Q: I want to adjust the log retention period or the path of logs to be deleted. How can I configure it? A: Please pay attention to the following two log configuration files, both of which are named logback.xml:

  • /home/bladepipe/bladepipe/bladepipe/conf (DataJob log configuration file)
  • /home/bladepipe/bladepipe/worker/conf (Worker log configuration file)

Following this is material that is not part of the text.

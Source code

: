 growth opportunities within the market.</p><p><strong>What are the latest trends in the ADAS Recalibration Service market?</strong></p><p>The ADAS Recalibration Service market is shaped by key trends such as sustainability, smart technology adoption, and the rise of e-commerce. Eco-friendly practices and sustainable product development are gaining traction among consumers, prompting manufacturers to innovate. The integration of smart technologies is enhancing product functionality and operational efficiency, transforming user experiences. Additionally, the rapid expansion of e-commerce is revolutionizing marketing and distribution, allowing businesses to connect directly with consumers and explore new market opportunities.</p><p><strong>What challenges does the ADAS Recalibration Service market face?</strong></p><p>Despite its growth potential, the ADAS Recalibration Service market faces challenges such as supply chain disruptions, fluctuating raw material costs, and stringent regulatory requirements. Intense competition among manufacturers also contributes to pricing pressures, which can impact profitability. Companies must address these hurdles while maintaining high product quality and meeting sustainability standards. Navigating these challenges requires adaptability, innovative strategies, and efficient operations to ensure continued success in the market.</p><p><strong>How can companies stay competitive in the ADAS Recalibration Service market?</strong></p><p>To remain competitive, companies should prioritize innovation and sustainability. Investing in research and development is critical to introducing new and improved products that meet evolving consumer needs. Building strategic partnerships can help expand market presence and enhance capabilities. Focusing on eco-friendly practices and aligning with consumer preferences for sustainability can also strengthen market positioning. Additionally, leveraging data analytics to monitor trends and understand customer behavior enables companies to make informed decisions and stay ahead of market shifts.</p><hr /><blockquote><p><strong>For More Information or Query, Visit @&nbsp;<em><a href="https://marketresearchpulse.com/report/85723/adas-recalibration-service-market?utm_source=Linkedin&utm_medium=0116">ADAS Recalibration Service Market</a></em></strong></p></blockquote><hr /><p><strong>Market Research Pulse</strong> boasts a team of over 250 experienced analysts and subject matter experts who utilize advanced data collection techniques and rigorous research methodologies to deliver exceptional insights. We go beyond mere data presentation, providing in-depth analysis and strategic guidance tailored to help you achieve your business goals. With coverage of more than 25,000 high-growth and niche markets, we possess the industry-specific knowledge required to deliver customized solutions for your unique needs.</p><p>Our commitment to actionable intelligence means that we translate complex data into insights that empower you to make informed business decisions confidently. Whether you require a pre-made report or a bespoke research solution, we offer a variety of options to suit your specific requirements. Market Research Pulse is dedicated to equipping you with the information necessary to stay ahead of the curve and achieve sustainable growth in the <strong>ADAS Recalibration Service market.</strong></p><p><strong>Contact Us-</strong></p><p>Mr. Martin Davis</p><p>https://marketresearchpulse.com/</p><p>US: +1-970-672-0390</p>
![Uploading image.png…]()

You can find the TaskLogRemover, which is disguised as an Appender, in the Worker log configuration file. The default configuration and its description are as follows:

 <appender name="TaskLogRemover" class="ch.qos.logback.classic.sift.SiftingAppender">
<discriminator>
<Key>destination</Key>
<DefaultValue>%instance</DefaultValue>
</discriminator>
<sift>
<appender name="FILE-${module}" class="com.clougence.cloudcanal.base.service.logback.TaskRemoverPretendAppender">
<!-- It defines the regular expression used to match DataJob names. It doesn't need to be modified in most cases. -->
<instancePattern>(canal.*?)_(FULL|CHECK|INCREMENT|REVISE)</instancePattern>
<!-- It specifies the path for unarchived DataJob logs. -->
<instanceDirNamePattern>
${user.home}/logs/bladepipe/tasks/${destination}
</instanceDirNamePattern>
<!-- It specifies the path for archived DataJob logs. -->
<rollingDirNamePattern>
${user.home}/logs/bladepipe/tasks/%d{yyyy-MM-dd}/${destination}
</rollingDirNamePattern>
<!-- It specifies the maximum retention period for DataJob logs, that is, only the logs stored for more than ${maxHistory} days will be removed. -->
<maxHistory>60</maxHistory>
</appender>
</sift>
</appender>
info

Both instanceDirNamePattern and rollingDirNamePattern are consistent with the file path described by the PROJECT Appender in the DataJob log configuration file.

Q: How can I address the following exception shown in the ConsoleJob details:

RuntimeException: last date to clean should before than maxHistory(60) which is set in sidecar logback.xml.

A: Cause: The specified date from which the logs are to be deleted doesn't satisfy the configuration of the minimum log retention period.

Solution: Choose aother date to delete the logs stored for over 60 days or reduce the value of <maxHistory> in the configuration shown in Q2.